Records drawn from a dataset
****************************************
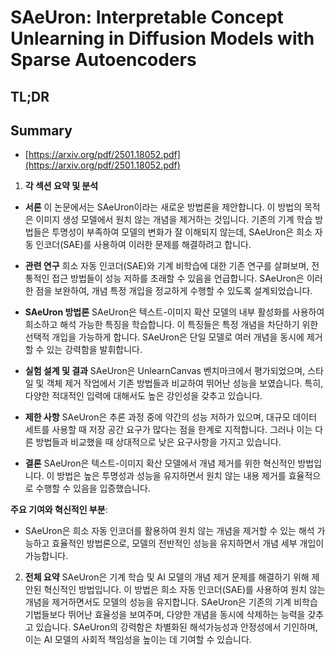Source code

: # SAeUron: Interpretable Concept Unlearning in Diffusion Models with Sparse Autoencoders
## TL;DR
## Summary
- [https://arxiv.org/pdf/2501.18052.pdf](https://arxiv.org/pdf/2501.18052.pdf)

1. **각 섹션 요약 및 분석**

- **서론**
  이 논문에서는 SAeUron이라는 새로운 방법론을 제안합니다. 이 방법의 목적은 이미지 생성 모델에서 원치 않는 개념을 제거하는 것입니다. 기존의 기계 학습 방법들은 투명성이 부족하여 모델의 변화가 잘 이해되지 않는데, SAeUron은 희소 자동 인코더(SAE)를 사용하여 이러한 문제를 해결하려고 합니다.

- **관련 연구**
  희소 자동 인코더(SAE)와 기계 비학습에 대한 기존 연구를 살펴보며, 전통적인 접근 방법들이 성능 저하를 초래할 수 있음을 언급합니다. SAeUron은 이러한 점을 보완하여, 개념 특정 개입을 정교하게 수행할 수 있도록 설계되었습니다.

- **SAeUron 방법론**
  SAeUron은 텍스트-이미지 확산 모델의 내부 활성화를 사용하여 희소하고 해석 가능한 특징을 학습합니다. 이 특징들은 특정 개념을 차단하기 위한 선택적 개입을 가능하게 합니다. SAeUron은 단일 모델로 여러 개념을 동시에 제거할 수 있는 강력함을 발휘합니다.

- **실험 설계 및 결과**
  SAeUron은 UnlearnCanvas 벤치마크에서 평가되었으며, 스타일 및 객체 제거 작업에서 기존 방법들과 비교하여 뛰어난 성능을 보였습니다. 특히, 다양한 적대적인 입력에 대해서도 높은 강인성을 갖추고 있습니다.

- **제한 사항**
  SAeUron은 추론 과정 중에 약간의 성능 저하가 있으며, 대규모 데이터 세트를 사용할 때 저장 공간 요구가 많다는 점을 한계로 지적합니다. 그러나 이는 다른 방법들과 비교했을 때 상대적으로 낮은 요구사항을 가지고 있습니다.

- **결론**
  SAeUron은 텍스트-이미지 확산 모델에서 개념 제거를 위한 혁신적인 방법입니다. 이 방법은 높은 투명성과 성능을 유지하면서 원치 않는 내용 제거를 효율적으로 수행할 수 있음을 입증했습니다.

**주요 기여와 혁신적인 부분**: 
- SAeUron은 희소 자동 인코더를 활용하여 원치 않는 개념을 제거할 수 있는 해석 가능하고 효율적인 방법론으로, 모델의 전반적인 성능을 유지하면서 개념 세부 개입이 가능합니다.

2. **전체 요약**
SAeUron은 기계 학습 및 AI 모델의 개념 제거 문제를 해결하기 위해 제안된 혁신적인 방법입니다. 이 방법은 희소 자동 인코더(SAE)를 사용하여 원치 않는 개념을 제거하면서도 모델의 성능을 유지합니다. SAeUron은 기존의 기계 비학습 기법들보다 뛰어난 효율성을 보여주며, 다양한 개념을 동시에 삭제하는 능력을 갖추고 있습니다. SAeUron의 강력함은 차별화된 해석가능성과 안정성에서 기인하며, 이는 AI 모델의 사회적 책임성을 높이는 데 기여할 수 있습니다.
****************************************
→ YOUR TASK
Each entry is to be given again exactly as it stands, with its pictures removed.

→ YOUR RESPONSE
Source code

: # SAeUron: Interpretable Concept Unlearning in Diffusion Models with Sparse Autoencoders
## TL;DR
## Summary
- [https://arxiv.org/pdf/2501.18052.pdf](https://arxiv.org/pdf/2501.18052.pdf)

1. **각 섹션 요약 및 분석**

- **서론**
  이 논문에서는 SAeUron이라는 새로운 방법론을 제안합니다. 이 방법의 목적은 이미지 생성 모델에서 원치 않는 개념을 제거하는 것입니다. 기존의 기계 학습 방법들은 투명성이 부족하여 모델의 변화가 잘 이해되지 않는데, SAeUron은 희소 자동 인코더(SAE)를 사용하여 이러한 문제를 해결하려고 합니다.

- **관련 연구**
  희소 자동 인코더(SAE)와 기계 비학습에 대한 기존 연구를 살펴보며, 전통적인 접근 방법들이 성능 저하를 초래할 수 있음을 언급합니다. SAeUron은 이러한 점을 보완하여, 개념 특정 개입을 정교하게 수행할 수 있도록 설계되었습니다.

- **SAeUron 방법론**
  SAeUron은 텍스트-이미지 확산 모델의 내부 활성화를 사용하여 희소하고 해석 가능한 특징을 학습합니다. 이 특징들은 특정 개념을 차단하기 위한 선택적 개입을 가능하게 합니다. SAeUron은 단일 모델로 여러 개념을 동시에 제거할 수 있는 강력함을 발휘합니다.

- **실험 설계 및 결과**
  SAeUron은 UnlearnCanvas 벤치마크에서 평가되었으며, 스타일 및 객체 제거 작업에서 기존 방법들과 비교하여 뛰어난 성능을 보였습니다. 특히, 다양한 적대적인 입력에 대해서도 높은 강인성을 갖추고 있습니다.

- **제한 사항**
  SAeUron은 추론 과정 중에 약간의 성능 저하가 있으며, 대규모 데이터 세트를 사용할 때 저장 공간 요구가 많다는 점을 한계로 지적합니다. 그러나 이는 다른 방법들과 비교했을 때 상대적으로 낮은 요구사항을 가지고 있습니다.

- **결론**
  SAeUron은 텍스트-이미지 확산 모델에서 개념 제거를 위한 혁신적인 방법입니다. 이 방법은 높은 투명성과 성능을 유지하면서 원치 않는 내용 제거를 효율적으로 수행할 수 있음을 입증했습니다.

**주요 기여와 혁신적인 부분**: 
- SAeUron은 희소 자동 인코더를 활용하여 원치 않는 개념을 제거할 수 있는 해석 가능하고 효율적인 방법론으로, 모델의 전반적인 성능을 유지하면서 개념 세부 개입이 가능합니다.

2. **전체 요약**
SAeUron은 기계 학습 및 AI 모델의 개념 제거 문제를 해결하기 위해 제안된 혁신적인 방법입니다. 이 방법은 희소 자동 인코더(SAE)를 사용하여 원치 않는 개념을 제거하면서도 모델의 성능을 유지합니다. SAeUron은 기존의 기계 비학습 기법들보다 뛰어난 효율성을 보여주며, 다양한 개념을 동시에 삭제하는 능력을 갖추고 있습니다. SAeUron의 강력함은 차별화된 해석가능성과 안정성에서 기인하며, 이는 AI 모델의 사회적 책임성을 높이는 데 기여할 수 있습니다.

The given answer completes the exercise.